(Records supplied Opens)

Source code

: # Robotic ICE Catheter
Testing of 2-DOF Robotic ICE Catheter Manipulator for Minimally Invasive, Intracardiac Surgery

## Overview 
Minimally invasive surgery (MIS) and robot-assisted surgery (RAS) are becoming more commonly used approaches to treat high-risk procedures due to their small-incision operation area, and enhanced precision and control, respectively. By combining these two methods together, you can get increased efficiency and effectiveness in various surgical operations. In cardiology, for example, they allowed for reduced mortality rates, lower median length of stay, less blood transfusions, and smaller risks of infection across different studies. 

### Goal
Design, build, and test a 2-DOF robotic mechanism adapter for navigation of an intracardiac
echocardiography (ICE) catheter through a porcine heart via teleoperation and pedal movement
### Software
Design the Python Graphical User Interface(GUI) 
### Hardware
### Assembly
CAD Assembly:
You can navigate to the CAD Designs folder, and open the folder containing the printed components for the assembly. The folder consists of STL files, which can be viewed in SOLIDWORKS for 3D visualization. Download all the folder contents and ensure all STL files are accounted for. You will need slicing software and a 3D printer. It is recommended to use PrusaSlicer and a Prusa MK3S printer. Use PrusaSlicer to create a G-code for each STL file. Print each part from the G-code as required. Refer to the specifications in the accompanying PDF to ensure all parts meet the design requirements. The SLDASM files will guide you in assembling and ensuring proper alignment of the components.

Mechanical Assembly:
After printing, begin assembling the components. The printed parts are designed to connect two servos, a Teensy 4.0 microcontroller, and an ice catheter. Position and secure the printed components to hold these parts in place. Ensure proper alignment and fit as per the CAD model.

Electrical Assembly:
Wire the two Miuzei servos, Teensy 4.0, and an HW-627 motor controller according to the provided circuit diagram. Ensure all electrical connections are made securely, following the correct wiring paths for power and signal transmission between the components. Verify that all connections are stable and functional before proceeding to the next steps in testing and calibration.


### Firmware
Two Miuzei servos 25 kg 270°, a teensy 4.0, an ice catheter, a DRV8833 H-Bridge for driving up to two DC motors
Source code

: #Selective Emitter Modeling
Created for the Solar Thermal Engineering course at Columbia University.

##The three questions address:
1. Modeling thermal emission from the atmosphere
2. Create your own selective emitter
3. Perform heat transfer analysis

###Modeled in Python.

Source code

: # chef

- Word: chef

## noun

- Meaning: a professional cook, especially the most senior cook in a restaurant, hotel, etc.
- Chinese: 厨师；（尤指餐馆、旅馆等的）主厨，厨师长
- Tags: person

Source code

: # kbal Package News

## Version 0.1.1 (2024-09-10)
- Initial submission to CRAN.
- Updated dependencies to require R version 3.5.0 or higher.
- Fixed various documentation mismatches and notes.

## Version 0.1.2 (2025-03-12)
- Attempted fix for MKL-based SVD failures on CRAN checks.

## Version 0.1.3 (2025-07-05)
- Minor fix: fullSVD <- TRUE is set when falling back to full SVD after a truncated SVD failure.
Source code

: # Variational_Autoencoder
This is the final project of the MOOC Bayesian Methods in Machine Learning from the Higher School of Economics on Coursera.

(Records supplied Closes)

• Exercise aim:
Going through the data above, please tally the lines that contain the string "Minimally" and return only the total.

• Answer to this problem:
2